What this task involves:
Take each line below that has "seconds" and copy it.

Task input:
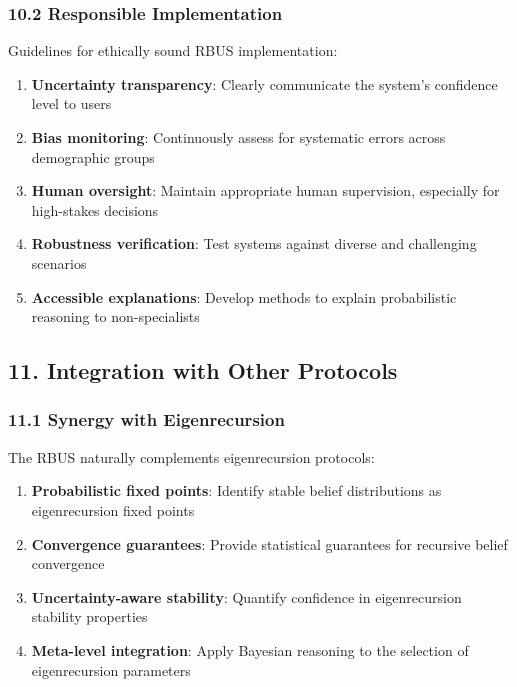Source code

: \documentclass[
]{article}
\providecommand{\tightlist}{%
  \setlength{\itemsep}{0pt}\setlength{\parskip}{0pt}}
\begin{document}
\subsubsection{10.2 Responsible
Implementation}\label{responsible-implementation-1}

Guidelines for ethically sound RBUS implementation:

\begin{enumerate}
\def\labelenumi{\arabic{enumi}.}
\tightlist
\item
  \textbf{Uncertainty transparency}: Clearly communicate the system's
  confidence level to users
\item
  \textbf{Bias monitoring}: Continuously assess for systematic errors
  across demographic groups
\item
  \textbf{Human oversight}: Maintain appropriate human supervision,
  especially for high-stakes decisions
\item
  \textbf{Robustness verification}: Test systems against diverse and
  challenging scenarios
\item
  \textbf{Accessible explanations}: Develop methods to explain
  probabilistic reasoning to non-specialists
\end{enumerate}

\subsection{11. Integration with Other
Protocols}\label{integration-with-other-protocols}

\subsubsection{11.1 Synergy with
Eigenrecursion}\label{synergy-with-eigenrecursion}

The RBUS naturally complements eigenrecursion protocols:

\begin{enumerate}
\def\labelenumi{\arabic{enumi}.}
\tightlist
\item
  \textbf{Probabilistic fixed points}: Identify stable belief
  distributions as eigenrecursion fixed points
\item
  \textbf{Convergence guarantees}: Provide statistical guarantees for
  recursive belief convergence
\item
  \textbf{Uncertainty-aware stability}: Quantify confidence in
  eigenrecursion stability properties
\item
  \textbf{Meta-level integration}: Apply Bayesian reasoning to the
  selection of eigenrecursion parameters
\end{enumerate}
\end{document}
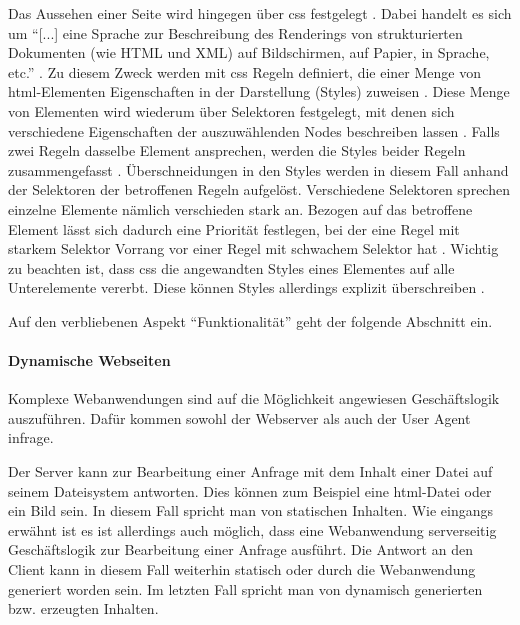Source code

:         Das Aussehen einer Seite wird hingegen über \gls{css} festgelegt \cite{w3c:css}.
        Dabei handelt es sich um "`[...] eine Sprache zur Beschreibung des Renderings
        von strukturierten Dokumenten (wie HTML und XML) auf Bildschirmen, auf Papier,
        in Sprache, etc."' \cite{w3c:css}.
        Zu diesem Zweck werden mit \gls{css} Regeln definiert,
        die einer Menge von \gls{html}-Elementen Eigenschaften in der Darstellung (Styles) zuweisen
        \cite{w3c:cssSyntax}.
        Diese Menge von Elementen wird wiederum über Selektoren festgelegt,
        mit denen sich verschiedene Eigenschaften der auszuwählenden Nodes beschreiben lassen
        \cite{w3c:cssSelectors}.
        Falls zwei Regeln dasselbe Element ansprechen,
        werden die Styles beider Regeln zusammengefasst
        \cite{w3c:cssCascading}.
        Überschneidungen in den Styles werden in diesem Fall anhand der Selektoren der betroffenen Regeln aufgelöst.
        Verschiedene Selektoren sprechen einzelne Elemente nämlich verschieden stark an.
        Bezogen auf das betroffene Element lässt sich dadurch eine Priorität festlegen,
        bei der eine Regel mit starkem Selektor Vorrang vor einer Regel mit schwachem Selektor hat
        \cite{w3c:cssSelectors}. 
        Wichtig zu beachten ist, dass \gls{css} die angewandten Styles eines Elementes auf alle Unterelemente vererbt.
        Diese können Styles allerdings explizit überschreiben
        \cite{w3c:cssCascading}.
        
        Auf den verbliebenen Aspekt "`Funktionalität"' geht der folgende Abschnitt ein.

        \paragraph*{Dynamische Webseiten}
        Komplexe Webanwendungen sind auf die Möglichkeit angewiesen Geschäftslogik auszuführen.
        Dafür kommen sowohl der Webserver als auch der User Agent infrage.

        Der Server kann zur Bearbeitung einer Anfrage mit dem Inhalt einer Datei auf seinem Dateisystem antworten.
        Dies können zum Beispiel eine \gls{html}-Datei oder ein Bild sein.
        In diesem Fall spricht man von statischen Inhalten.
        Wie eingangs erwähnt ist es ist allerdings auch möglich,
        dass eine Webanwendung serverseitig Geschäftslogik zur Bearbeitung einer Anfrage ausführt.
        Die Antwort an den Client kann in diesem Fall weiterhin statisch oder
        durch die Webanwendung generiert worden sein.
        Im letzten Fall spricht man von dynamisch generierten bzw. erzeugten Inhalten.

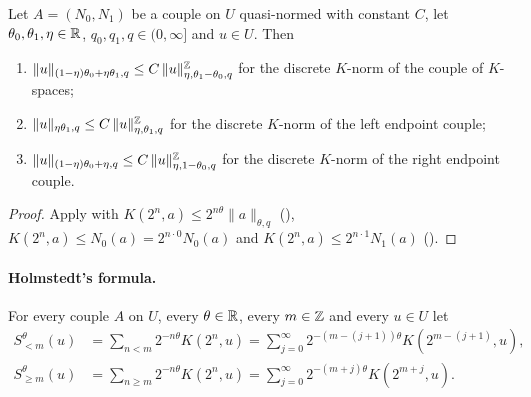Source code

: \begin{corollary}
\label{cor:reiteration-easy}
\leanok
{}
Let $A = (N_0, N_1)$ be a couple on $U$ quasi-normed with constant $C$, let
$\theta_0, \theta_1, \eta \in \mathbb{R}$, $q_0, q_1, q \in (0, \infty]$ and $u \in U$. Then
\begin{enumerate}
  \item $\|u\|_{(1-\eta)\theta_0 + \eta\theta_1, q} \leq C \, \|u\|^{\mathbb{Z}}_{\eta, \theta_1 -
    \theta_0, q}$ for the discrete $K$-norm of the couple of $K$-spaces;
  \item $\|u\|_{\eta\theta_1, q} \leq C \, \|u\|^{\mathbb{Z}}_{\eta, \theta_1, q}$ for the discrete
    $K$-norm of the left endpoint couple;
  \item $\|u\|_{(1-\eta)\theta_0 + \eta, q} \leq C \, \|u\|^{\mathbb{Z}}_{\eta, 1 - \theta_0, q}$ for the
    discrete $K$-norm of the right endpoint couple.
\end{enumerate}
\end{corollary}

\begin{proof}
\leanok
Apply  with $K(2^n, a) \leq 2^{n\theta} \|a\|_{\theta, q}$
(), $K(2^n, a) \leq N_0(a) = 2^{n \cdot 0} N_0(a)$ and
$K(2^n, a) \leq 2^{n \cdot 1} N_1(a)$ ().
\end{proof}

\paragraph{Holmstedt's formula.}

\begin{definition}
\label{def:holmstedt-sums}
\leanok
{}
For every couple $A$ on $U$, every $\theta \in \mathbb{R}$, every $m \in \mathbb{Z}$ and every $u \in U$ let
\begin{align*}
  S^{\theta}_{<m}(u) &= \sum_{n < m} 2^{-n\theta} K(2^n, u)
  = \sum_{j=0}^\infty 2^{-(m-(j+1))\theta} K(2^{m-(j+1)}, u) , \\
  S^{\theta}_{\geq m}(u) &= \sum_{n \geq m} 2^{-n\theta} K(2^n, u)
  = \sum_{j=0}^\infty 2^{-(m+j)\theta} K(2^{m+j}, u) .
\end{align*}
\end{definition}


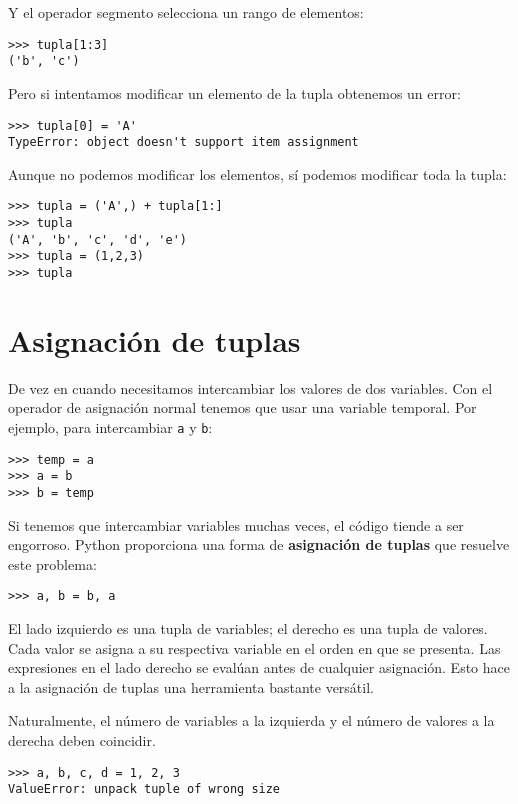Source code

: Y el operador segmento selecciona un rango de elementos:
\begin{lstlisting}
>>> tupla[1:3]
('b', 'c')
\end{lstlisting}

Pero si intentamos modificar un elemento de la tupla obtenemos un
error:

\begin{lstlisting}
>>> tupla[0] = 'A'
TypeError: object doesn't support item assignment
\end{lstlisting}

Aunque no podemos modificar los elementos, sí podemos modificar toda
la tupla:
\begin{lstlisting}
>>> tupla = ('A',) + tupla[1:]
>>> tupla
('A', 'b', 'c', 'd', 'e')
>>> tupla = (1,2,3)
>>> tupla
\end{lstlisting}

\section{Asignación de tuplas}

\label{tuple assignment}  

De vez en cuando necesitamos intercambiar los valores de dos variables.
Con el operador de asignación normal tenemos que usar una variable
temporal. Por ejemplo, para intercambiar \texttt{a} y \texttt{b}:
\begin{lstlisting}
>>> temp = a
>>> a = b
>>> b = temp
\end{lstlisting}

Si tenemos que intercambiar variables muchas veces, el código tiende
a ser engorroso. Python proporciona una forma de \textbf{asignación
de tuplas} que resuelve este problema:
\begin{lstlisting}
>>> a, b = b, a
\end{lstlisting}

El lado izquierdo es una tupla de variables; el derecho es una tupla
de valores. Cada valor se asigna a su respectiva variable en el orden
en que se presenta. Las expresiones en el lado derecho se evalúan
antes de cualquier asignación. Esto hace a la asignación de tuplas
una herramienta bastante versátil.

Naturalmente, el número de variables a la izquierda y el número de
valores a la derecha deben coincidir.
\begin{lstlisting}
>>> a, b, c, d = 1, 2, 3
ValueError: unpack tuple of wrong size
\end{lstlisting}

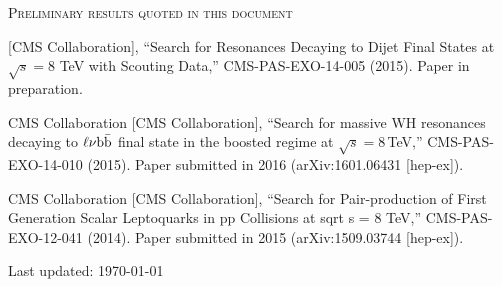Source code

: \documentclass[10pt, a4paper]{article}
\begin{document}
\begin{thebibliography}{599}
\vspace{0.1cm} \begin{center} \textsc{Preliminary results quoted in this document} \end{center} \vspace{0.05cm}

 {}[CMS Collaboration],
  ``Search for Resonances Decaying to Dijet Final States at $\sqrt{s} = 8$ TeV with Scouting Data,''
  CMS-PAS-EXO-14-005 (2015). Paper in preparation.

  CMS Collaboration [CMS Collaboration],
  ``Search for massive WH resonances decaying to $\ell \nu {\rm b \bar{b}}$ final state in the boosted regime at $\sqrt{s}=8$\,TeV,''
  CMS-PAS-EXO-14-010 (2015). Paper submitted in 2016 (arXiv:1601.06431 [hep-ex]).

  CMS Collaboration [CMS Collaboration],
  ``Search for Pair-production of First Generation Scalar Leptoquarks in pp Collisions at sqrt s = 8 TeV,''
  CMS-PAS-EXO-12-041 (2014). Paper submitted in 2015 (arXiv:1509.03744
  [hep-ex]).

\end{thebibliography}

\vfill{}
\hrulefill

\begin{center}
{\footnotesize Last updated: \today}
\end{center}
\end{document}

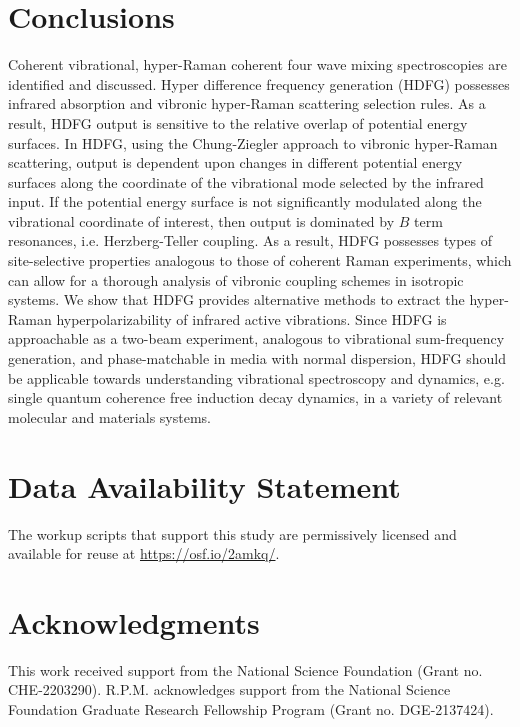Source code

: \documentclass[aip, jcp, reprint, onecolumn, nofootinbib]{revtex4-2}
\begin{document}
\section{Conclusions}\label{conclusion}
Coherent vibrational, hyper-Raman coherent four wave mixing spectroscopies are identified and discussed.
Hyper difference frequency generation (HDFG) possesses infrared absorption and vibronic hyper-Raman scattering selection rules.
As a result, HDFG output is sensitive to the relative overlap of potential energy surfaces.
In HDFG, using the Chung-Ziegler approach to vibronic hyper-Raman scattering, output is dependent upon changes in different potential energy surfaces along the coordinate of the vibrational mode selected by the infrared input. 
If the potential energy surface is not significantly modulated along the vibrational coordinate of interest, then output is dominated by $B$ term resonances, i.e. Herzberg-Teller coupling.
As a result, HDFG possesses types of site-selective properties analogous to those of coherent Raman experiments, which can allow for a thorough analysis of vibronic coupling schemes in isotropic systems.
We show that HDFG provides alternative methods to extract the hyper-Raman hyperpolarizability of infrared active vibrations. 
Since HDFG is approachable as a two-beam experiment, analogous to vibrational sum-frequency generation, and phase-matchable in media with normal dispersion, HDFG should be applicable towards understanding vibrational spectroscopy and dynamics, e.g. single quantum coherence free induction decay dynamics, in a variety of relevant molecular and materials systems.  

\section{Data Availability Statement}
The workup scripts that support this study are permissively licensed and available for reuse at \href{https://osf.io/2amkq/}{https://osf.io/2amkq/}.

\section{Acknowledgments}
This work received support from the National Science Foundation (Grant no. CHE-2203290).
R.P.M. acknowledges support from the National Science Foundation Graduate Research Fellowship Program (Grant no. DGE-2137424). 
\end{document}
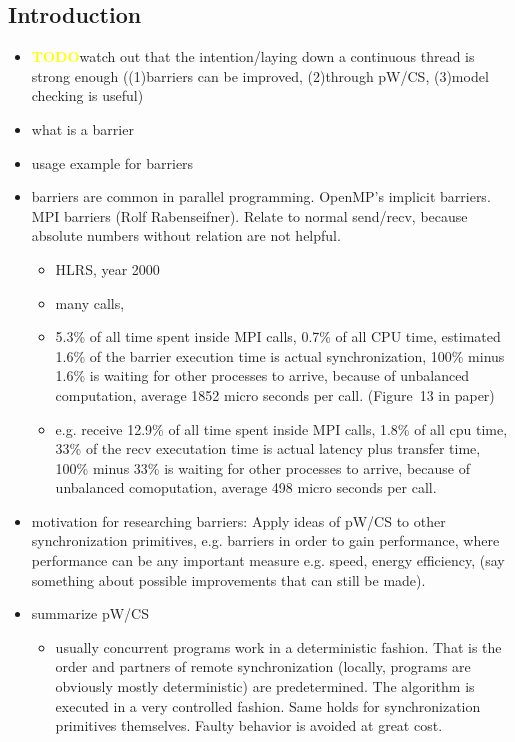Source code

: \documentclass[a4paper, 10pt]{article}
\def \todo{\textbf{\textcolor{yellow}{TODO}}}
\begin{document}
\begin{enumerate}
\section{Introduction}
\label{sec:introduction}
\begin{itemize}
	\item \todo watch out that the intention/laying down a continuous thread is strong enough ((1)barriers can be improved, (2)through pW/CS, (3)model checking is useful)
	\item what is a barrier
	\item usage example for barriers
	\item barriers are common in parallel programming. OpenMP's\cite{openmp} implicit barriers. MPI barriers (Rolf Rabenseifner\cite{rab00}). Relate to normal send/recv, because absolute numbers without relation are not helpful.
		\begin{itemize}
			\item HLRS, year 2000
			\item many calls,
			\item 5.3\% of all time spent inside MPI calls, 0.7\% of all CPU time, estimated 1.6\% of the barrier execution time is actual synchronization, 100\% minus 1.6\% is waiting for other processes to arrive, because of unbalanced computation, average 1852 micro seconds per call. (Figure~13 in paper)
			\item e.g. receive 12.9\% of all time spent inside MPI calls, 1.8\% of all cpu time, 33\% of the recv executation time is actual latency plus transfer time, 100\% minus 33\% is waiting for other processes to arrive, because of unbalanced comoputation, average 498 micro seconds per call.
		\end{itemize}
	\item motivation for researching barriers: Apply ideas of pW/CS\cite{pwcs} to other synchronization primitives, e.g. barriers in order to gain performance, where performance can be any important measure e.g. speed, energy efficiency, (say something about possible improvements that can still be made).
	\item summarize pW/CS
		\begin{itemize}
			\item usually concurrent programs work in a deterministic fashion. That is the order and partners of remote synchronization (locally, programs are obviously mostly deterministic) are predetermined. The algorithm is executed in a very controlled fashion. Same holds for synchronization primitives themselves. Faulty behavior is avoided at great cost.

\end{itemize}
\end{itemize}
\end{enumerate}
\end{document}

Completed exercise:
			\item 5.3\% of all time spent inside MPI calls, 0.7\% of all CPU time, estimated 1.6\% of the barrier execution time is actual synchronization, 100\% minus 1.6\% is waiting for other processes to arrive, because of unbalanced computation, average 1852 micro seconds per call. (Figure~13 in paper)
			\item e.g. receive 12.9\% of all time spent inside MPI calls, 1.8\% of all cpu time, 33\% of the recv executation time is actual latency plus transfer time, 100\% minus 33\% is waiting for other processes to arrive, because of unbalanced comoputation, average 498 micro seconds per call.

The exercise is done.